| DIRECTIONS FOR THIS TASK |
The answer should be an exact copy of the lines from the one with "In the next example, a positive" through the end of the listing below, with no other lines.

╔══

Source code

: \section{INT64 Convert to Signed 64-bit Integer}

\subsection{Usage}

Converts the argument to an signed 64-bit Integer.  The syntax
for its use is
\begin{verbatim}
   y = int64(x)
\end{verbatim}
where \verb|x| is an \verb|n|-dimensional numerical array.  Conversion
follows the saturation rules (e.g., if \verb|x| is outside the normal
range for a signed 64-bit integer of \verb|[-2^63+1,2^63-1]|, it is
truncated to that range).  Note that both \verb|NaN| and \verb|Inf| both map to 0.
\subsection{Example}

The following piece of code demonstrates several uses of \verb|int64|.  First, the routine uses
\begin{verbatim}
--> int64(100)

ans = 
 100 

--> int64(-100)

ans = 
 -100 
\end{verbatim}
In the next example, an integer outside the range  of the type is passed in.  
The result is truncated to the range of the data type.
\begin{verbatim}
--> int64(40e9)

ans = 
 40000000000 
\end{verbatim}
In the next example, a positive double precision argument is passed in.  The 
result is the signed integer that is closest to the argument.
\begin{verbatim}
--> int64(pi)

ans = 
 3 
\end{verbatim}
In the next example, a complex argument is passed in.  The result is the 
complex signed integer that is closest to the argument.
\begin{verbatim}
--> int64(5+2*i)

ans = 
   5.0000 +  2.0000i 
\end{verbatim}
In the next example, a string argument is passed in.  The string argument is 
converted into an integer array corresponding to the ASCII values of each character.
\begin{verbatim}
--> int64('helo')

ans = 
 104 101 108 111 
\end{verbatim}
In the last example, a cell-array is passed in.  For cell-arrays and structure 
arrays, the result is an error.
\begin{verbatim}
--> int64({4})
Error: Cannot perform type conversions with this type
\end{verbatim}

╚══

| RESPONSE TO THIS TASK |
In the next example, a positive double precision argument is passed in.  The 
result is the signed integer that is closest to the argument.
\begin{verbatim}
--> int64(pi)

ans = 
 3 
\end{verbatim}
In the next example, a complex argument is passed in.  The result is the 
complex signed integer that is closest to the argument.
\begin{verbatim}
--> int64(5+2*i)

ans = 
   5.0000 +  2.0000i 
\end{verbatim}
In the next example, a string argument is passed in.  The string argument is 
converted into an integer array corresponding to the ASCII values of each character.
\begin{verbatim}
--> int64('helo')

ans = 
 104 101 108 111 
\end{verbatim}
In the last example, a cell-array is passed in.  For cell-arrays and structure 
arrays, the result is an error.
\begin{verbatim}
--> int64({4})
Error: Cannot perform type conversions with this type
\end{verbatim}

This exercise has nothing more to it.